Search the data below for the word "argument" and report how many lines contain it, with no added words.

### Data excerpts

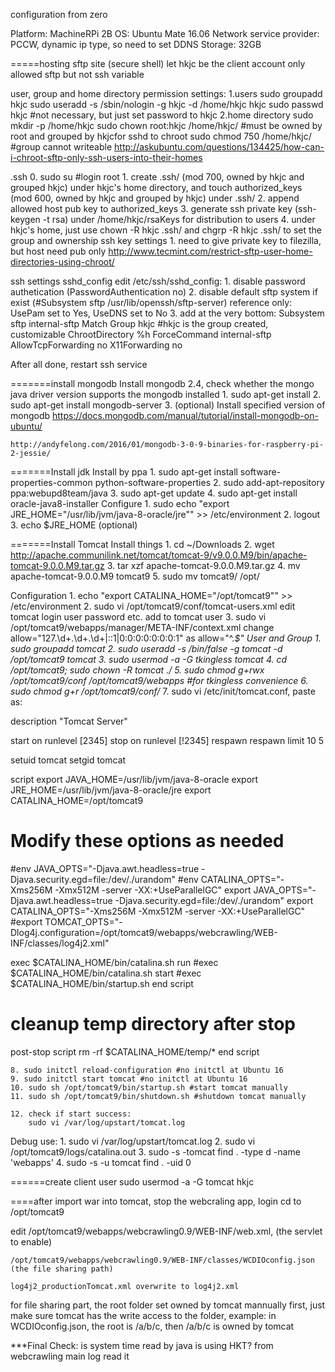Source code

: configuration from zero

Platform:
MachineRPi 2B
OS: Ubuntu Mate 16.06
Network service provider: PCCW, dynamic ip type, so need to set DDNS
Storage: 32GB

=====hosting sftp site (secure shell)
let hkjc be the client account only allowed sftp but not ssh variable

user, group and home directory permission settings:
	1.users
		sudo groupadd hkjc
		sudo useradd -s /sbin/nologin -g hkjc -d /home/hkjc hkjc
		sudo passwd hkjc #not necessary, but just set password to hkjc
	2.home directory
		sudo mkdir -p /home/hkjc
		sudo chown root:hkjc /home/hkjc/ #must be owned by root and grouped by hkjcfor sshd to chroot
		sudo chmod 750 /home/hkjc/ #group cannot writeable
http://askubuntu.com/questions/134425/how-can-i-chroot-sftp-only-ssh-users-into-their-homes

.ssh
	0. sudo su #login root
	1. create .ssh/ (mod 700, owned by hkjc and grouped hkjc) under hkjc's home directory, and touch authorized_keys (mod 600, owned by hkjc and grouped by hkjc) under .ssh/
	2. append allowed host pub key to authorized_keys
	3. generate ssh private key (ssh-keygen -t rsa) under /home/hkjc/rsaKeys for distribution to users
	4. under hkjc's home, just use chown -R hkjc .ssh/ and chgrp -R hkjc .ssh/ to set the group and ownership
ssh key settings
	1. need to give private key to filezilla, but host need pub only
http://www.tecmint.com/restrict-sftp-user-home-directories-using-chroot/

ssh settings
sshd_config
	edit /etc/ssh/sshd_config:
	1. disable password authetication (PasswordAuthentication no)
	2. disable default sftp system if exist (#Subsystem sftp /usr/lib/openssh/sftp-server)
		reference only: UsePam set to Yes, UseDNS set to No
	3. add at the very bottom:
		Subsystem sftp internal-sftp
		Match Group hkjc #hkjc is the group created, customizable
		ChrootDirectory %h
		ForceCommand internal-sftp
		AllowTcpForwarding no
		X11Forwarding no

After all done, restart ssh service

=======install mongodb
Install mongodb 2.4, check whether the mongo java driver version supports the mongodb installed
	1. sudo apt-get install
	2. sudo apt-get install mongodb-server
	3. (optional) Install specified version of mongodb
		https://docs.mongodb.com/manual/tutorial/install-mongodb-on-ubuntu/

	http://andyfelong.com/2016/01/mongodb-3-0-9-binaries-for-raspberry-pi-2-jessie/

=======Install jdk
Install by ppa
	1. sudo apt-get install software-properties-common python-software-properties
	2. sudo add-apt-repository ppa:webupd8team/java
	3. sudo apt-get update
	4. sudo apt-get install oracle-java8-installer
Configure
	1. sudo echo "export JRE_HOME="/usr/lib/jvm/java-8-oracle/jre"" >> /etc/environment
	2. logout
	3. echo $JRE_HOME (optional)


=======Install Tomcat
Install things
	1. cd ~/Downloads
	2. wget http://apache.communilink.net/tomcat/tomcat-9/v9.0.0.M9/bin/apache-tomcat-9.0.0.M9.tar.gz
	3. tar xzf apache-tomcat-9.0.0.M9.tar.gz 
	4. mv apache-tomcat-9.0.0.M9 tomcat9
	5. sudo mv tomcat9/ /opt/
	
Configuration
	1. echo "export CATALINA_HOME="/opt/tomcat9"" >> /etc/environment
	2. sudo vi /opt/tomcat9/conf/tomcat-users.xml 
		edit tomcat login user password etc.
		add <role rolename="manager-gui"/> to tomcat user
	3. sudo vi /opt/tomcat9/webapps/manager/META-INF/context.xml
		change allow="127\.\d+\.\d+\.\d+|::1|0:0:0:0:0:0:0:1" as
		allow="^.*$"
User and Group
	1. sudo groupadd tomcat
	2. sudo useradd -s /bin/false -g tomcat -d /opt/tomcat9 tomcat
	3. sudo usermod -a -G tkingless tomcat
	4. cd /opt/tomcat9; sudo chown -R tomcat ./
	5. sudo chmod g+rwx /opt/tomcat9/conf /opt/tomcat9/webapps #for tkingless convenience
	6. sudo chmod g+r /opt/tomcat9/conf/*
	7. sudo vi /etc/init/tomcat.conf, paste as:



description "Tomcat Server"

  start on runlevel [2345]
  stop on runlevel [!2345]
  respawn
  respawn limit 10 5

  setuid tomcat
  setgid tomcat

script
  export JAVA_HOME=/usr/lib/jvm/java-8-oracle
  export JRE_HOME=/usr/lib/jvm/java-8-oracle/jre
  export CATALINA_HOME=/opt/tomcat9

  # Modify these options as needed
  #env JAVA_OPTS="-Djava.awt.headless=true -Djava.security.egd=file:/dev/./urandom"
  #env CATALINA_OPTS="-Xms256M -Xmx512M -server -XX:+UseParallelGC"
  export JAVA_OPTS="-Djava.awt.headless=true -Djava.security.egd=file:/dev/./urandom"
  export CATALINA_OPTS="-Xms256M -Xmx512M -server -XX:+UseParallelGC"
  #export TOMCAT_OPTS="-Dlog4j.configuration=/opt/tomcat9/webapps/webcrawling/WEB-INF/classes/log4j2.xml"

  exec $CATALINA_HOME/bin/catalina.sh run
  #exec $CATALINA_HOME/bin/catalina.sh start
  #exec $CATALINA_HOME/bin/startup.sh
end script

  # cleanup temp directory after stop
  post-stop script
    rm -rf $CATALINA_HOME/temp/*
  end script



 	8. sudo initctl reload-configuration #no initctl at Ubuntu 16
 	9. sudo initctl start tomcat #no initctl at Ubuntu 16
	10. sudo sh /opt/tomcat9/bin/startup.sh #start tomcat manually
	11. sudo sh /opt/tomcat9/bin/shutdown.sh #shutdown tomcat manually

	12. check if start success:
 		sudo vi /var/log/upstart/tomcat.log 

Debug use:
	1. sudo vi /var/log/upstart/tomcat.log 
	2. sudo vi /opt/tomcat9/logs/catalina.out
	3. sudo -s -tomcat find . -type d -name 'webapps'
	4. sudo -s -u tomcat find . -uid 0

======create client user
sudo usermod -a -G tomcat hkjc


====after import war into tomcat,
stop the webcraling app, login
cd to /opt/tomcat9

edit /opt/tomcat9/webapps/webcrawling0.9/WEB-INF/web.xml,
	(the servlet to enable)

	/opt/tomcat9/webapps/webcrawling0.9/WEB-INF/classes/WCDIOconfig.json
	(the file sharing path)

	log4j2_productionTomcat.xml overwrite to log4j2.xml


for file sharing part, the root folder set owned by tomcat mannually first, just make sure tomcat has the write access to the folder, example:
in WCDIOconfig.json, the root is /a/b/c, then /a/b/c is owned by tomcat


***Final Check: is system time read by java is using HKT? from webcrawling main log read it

######
### Data excerpts

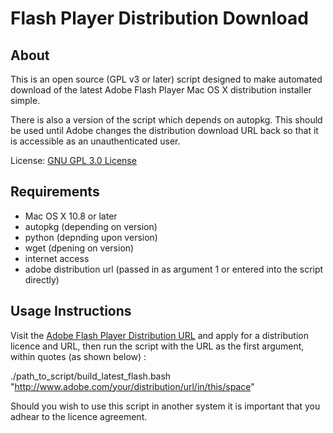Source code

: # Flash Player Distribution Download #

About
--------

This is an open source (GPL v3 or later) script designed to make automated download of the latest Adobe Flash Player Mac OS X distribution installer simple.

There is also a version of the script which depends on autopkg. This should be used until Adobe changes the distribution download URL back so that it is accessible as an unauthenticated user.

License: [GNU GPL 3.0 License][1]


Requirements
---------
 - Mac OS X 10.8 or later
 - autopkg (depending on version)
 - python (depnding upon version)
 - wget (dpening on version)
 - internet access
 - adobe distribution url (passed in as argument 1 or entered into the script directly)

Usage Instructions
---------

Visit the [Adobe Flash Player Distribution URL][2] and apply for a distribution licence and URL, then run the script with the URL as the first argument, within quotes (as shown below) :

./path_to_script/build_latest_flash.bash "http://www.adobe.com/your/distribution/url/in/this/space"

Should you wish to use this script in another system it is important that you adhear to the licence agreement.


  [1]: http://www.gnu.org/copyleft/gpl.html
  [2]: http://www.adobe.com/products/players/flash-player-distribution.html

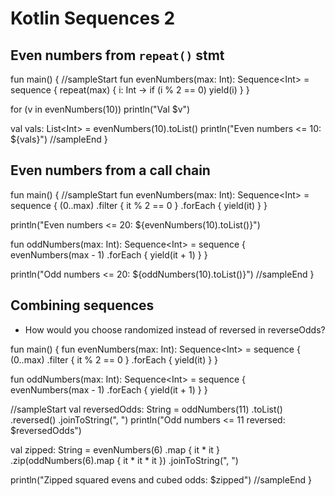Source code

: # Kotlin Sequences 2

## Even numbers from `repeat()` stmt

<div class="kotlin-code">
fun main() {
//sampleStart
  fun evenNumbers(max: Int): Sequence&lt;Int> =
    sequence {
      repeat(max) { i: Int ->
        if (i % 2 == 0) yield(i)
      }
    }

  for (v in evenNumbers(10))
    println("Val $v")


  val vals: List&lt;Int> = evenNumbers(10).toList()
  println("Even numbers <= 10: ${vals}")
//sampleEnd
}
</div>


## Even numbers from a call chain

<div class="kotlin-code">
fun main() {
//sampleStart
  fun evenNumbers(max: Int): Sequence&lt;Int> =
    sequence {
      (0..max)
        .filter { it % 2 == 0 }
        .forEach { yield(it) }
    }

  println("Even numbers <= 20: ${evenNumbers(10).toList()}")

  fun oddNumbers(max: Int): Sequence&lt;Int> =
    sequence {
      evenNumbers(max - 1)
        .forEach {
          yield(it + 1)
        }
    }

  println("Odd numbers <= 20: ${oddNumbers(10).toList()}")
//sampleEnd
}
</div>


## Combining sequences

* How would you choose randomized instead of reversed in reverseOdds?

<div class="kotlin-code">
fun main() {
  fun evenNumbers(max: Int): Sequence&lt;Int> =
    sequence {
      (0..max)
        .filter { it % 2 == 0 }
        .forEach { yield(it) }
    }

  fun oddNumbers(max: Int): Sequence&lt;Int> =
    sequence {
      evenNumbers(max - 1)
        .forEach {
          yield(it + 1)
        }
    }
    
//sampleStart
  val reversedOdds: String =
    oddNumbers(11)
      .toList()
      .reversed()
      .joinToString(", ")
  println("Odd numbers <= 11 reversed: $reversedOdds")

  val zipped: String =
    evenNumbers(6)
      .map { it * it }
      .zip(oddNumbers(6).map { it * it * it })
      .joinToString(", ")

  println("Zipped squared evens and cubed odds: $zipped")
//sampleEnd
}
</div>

######

- Answer for the task: 2